Base-Pairing and the Central Dogma
All the interactions between nucleic acid molecules that help express genetic information involve base‐pairing between complementary sequences. Complementarity is sometimes defined as selective stickiness. Complementary molecules fit together. In the case of nucleic acids, complementarity generally involves base pairing. For example, mRNA is complementary to one strand of DNA, and the anticodon of tRNA is complementary to the codon in mRNA. Replication, transcription, and translation all involve base‐pairing at several levels.
The central dogma allows the controlled expression of genetic information. Consider an Escherichia coli bacterium in its natural environment, the human gut. Its survival and replication would be favored by being able to use a variety of sugars to produce energy. On the other hand, making enzymes requires a large amount of energy. The conflict between these two demands is resolved by the bacterial genome's ability to synthesize the enzymes needed for digestion of sugars only when needed. Thus, for example, the enzymes involved in lactose digestion are made only when lactose is present in the environment. Usually, the synthesis of different proteins is controlled transcriptionally, that is, through regulating the synthesis of mRNA. When an E. coli bacterium encounters lactose, it synthesizes the mRNA species encoding the enzymes that degrade lactose.
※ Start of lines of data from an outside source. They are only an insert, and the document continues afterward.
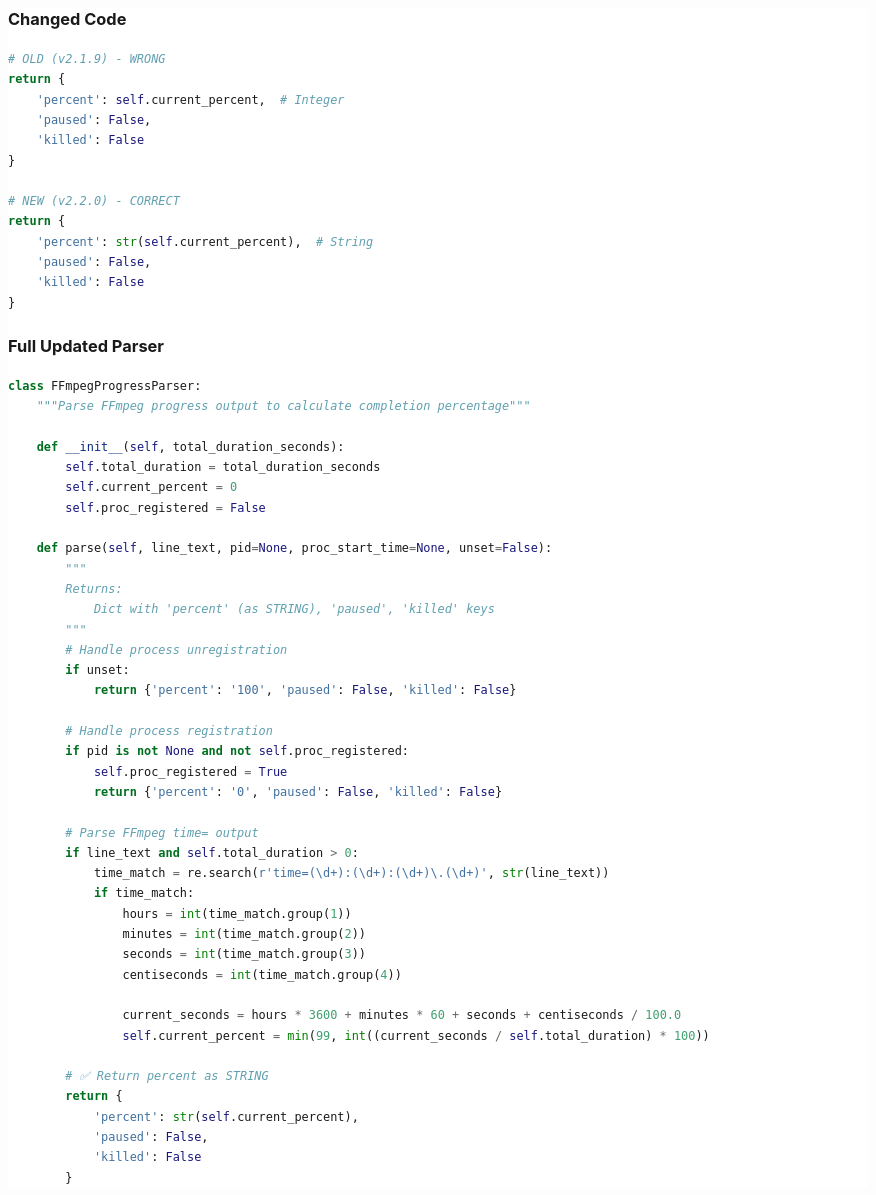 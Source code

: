 ### Changed Code

```python
# OLD (v2.1.9) - WRONG
return {
    'percent': self.current_percent,  # Integer
    'paused': False,
    'killed': False
}

# NEW (v2.2.0) - CORRECT
return {
    'percent': str(self.current_percent),  # String
    'paused': False,
    'killed': False
}
```

### Full Updated Parser

```python
class FFmpegProgressParser:
    """Parse FFmpeg progress output to calculate completion percentage"""
    
    def __init__(self, total_duration_seconds):
        self.total_duration = total_duration_seconds
        self.current_percent = 0
        self.proc_registered = False
    
    def parse(self, line_text, pid=None, proc_start_time=None, unset=False):
        """
        Returns:
            Dict with 'percent' (as STRING), 'paused', 'killed' keys
        """
        # Handle process unregistration
        if unset:
            return {'percent': '100', 'paused': False, 'killed': False}
        
        # Handle process registration
        if pid is not None and not self.proc_registered:
            self.proc_registered = True
            return {'percent': '0', 'paused': False, 'killed': False}
        
        # Parse FFmpeg time= output
        if line_text and self.total_duration > 0:
            time_match = re.search(r'time=(\d+):(\d+):(\d+)\.(\d+)', str(line_text))
            if time_match:
                hours = int(time_match.group(1))
                minutes = int(time_match.group(2))
                seconds = int(time_match.group(3))
                centiseconds = int(time_match.group(4))
                
                current_seconds = hours * 3600 + minutes * 60 + seconds + centiseconds / 100.0
                self.current_percent = min(99, int((current_seconds / self.total_duration) * 100))
        
        # ✅ Return percent as STRING
        return {
            'percent': str(self.current_percent),
            'paused': False,
            'killed': False
        }
```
These mRNAs are translated into protein and the proteins catalyze the reactions required to digest lactose. After the mRNAs are translated they are degraded in the cell, so the control system contains the means of shutting itself off, as well.
This arrangement allows the amplification of DNA information. One DNA sequence, if transcribed into 20 mRNAs, each of which is translated into 20 protein molecules, can encode 400 (20 × 20) enzymes, each of which can catalyze the breakdown of thousands of lactose molecules. All sorts of organisms use variations of this simple control model to control their growth and replication, the synthesis of macromolecular components, such as ribosomes, and a wide variety of anabolic and catabolic capabilities.